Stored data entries
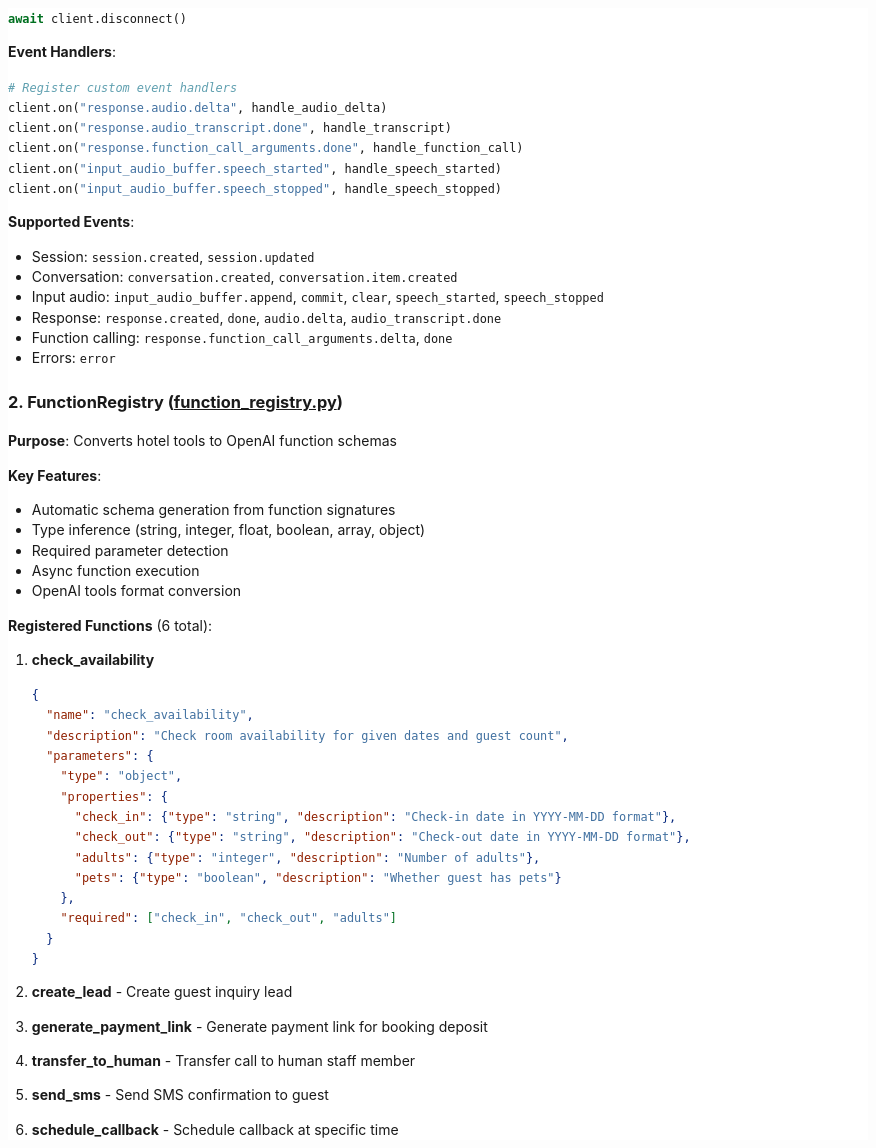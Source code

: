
 ```python
await client.disconnect()
```

**Event Handlers**:

```python
# Register custom event handlers
client.on("response.audio.delta", handle_audio_delta)
client.on("response.audio_transcript.done", handle_transcript)
client.on("response.function_call_arguments.done", handle_function_call)
client.on("input_audio_buffer.speech_started", handle_speech_started)
client.on("input_audio_buffer.speech_stopped", handle_speech_stopped)
```

**Supported Events**:
- Session: `session.created`, `session.updated`
- Conversation: `conversation.created`, `conversation.item.created`
- Input audio: `input_audio_buffer.append`, `commit`, `clear`, `speech_started`, `speech_stopped`
- Response: `response.created`, `done`, `audio.delta`, `audio_transcript.done`
- Function calling: `response.function_call_arguments.delta`, `done`
- Errors: `error`

### 2. FunctionRegistry ([function_registry.py](packages/voice/function_registry.py))

**Purpose**: Converts hotel tools to OpenAI function schemas

**Key Features**:
- Automatic schema generation from function signatures
- Type inference (string, integer, float, boolean, array, object)
- Required parameter detection
- Async function execution
- OpenAI tools format conversion

**Registered Functions** (6 total):

1. **check_availability**
   ```json
   {
     "name": "check_availability",
     "description": "Check room availability for given dates and guest count",
     "parameters": {
       "type": "object",
       "properties": {
         "check_in": {"type": "string", "description": "Check-in date in YYYY-MM-DD format"},
         "check_out": {"type": "string", "description": "Check-out date in YYYY-MM-DD format"},
         "adults": {"type": "integer", "description": "Number of adults"},
         "pets": {"type": "boolean", "description": "Whether guest has pets"}
       },
       "required": ["check_in", "check_out", "adults"]
     }
   }
   ```

2. **create_lead** - Create guest inquiry lead
3. **generate_payment_link** - Generate payment link for booking deposit
4. **transfer_to_human** - Transfer call to human staff member
5. **send_sms** - Send SMS confirmation to guest
6. **schedule_callback** - Schedule callback at specific time
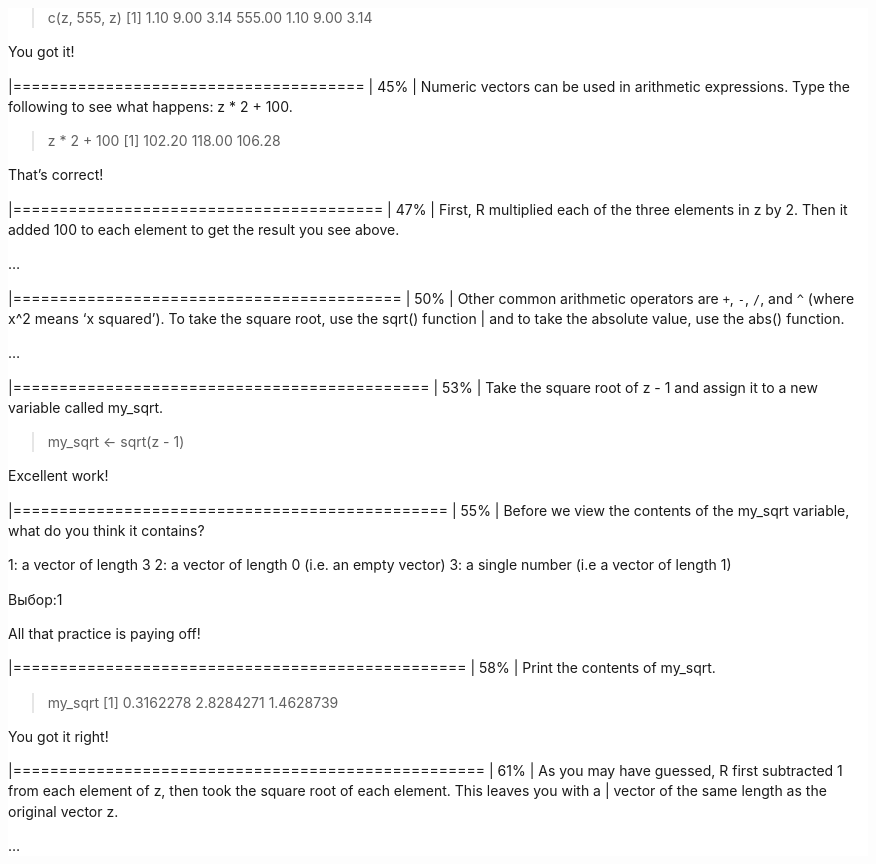 > c(z, 555, z) \[1\] 1.10 9.00 3.14 555.00 1.10 9.00 3.14

You got it!

|====================================== | 45% | Numeric vectors can be
used in arithmetic expressions. Type the following to see what happens:
z \* 2 + 100.

> z \* 2 + 100 \[1\] 102.20 118.00 106.28

That’s correct!

|======================================== | 47% | First, R multiplied
each of the three elements in z by 2. Then it added 100 to each element
to get the result you see above.

…

|========================================== | 50% | Other common
arithmetic operators are `+`, `-`, `/`, and `^` (where x^2 means ‘x
squared’). To take the square root, use the sqrt() function | and to
take the absolute value, use the abs() function.

…

|============================================= | 53% | Take the square
root of z - 1 and assign it to a new variable called my_sqrt.

> my_sqrt \<- sqrt(z - 1)

Excellent work!

|=============================================== | 55% | Before we view
the contents of the my_sqrt variable, what do you think it contains?

1: a vector of length 3 2: a vector of length 0 (i.e. an empty vector)
3: a single number (i.e a vector of length 1)

Выбор:1

All that practice is paying off!

|================================================= | 58% | Print the
contents of my_sqrt.

> my_sqrt \[1\] 0.3162278 2.8284271 1.4628739

You got it right!

|=================================================== | 61% | As you may
have guessed, R first subtracted 1 from each element of z, then took the
square root of each element. This leaves you with a | vector of the same
length as the original vector z.

…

How to complete this task
Pull every line containing the string "variable" out of the data above and copy it.

Answer box
root of z - 1 and assign it to a new variable called my_sqrt.
the contents of the my_sqrt variable, what do you think it contains?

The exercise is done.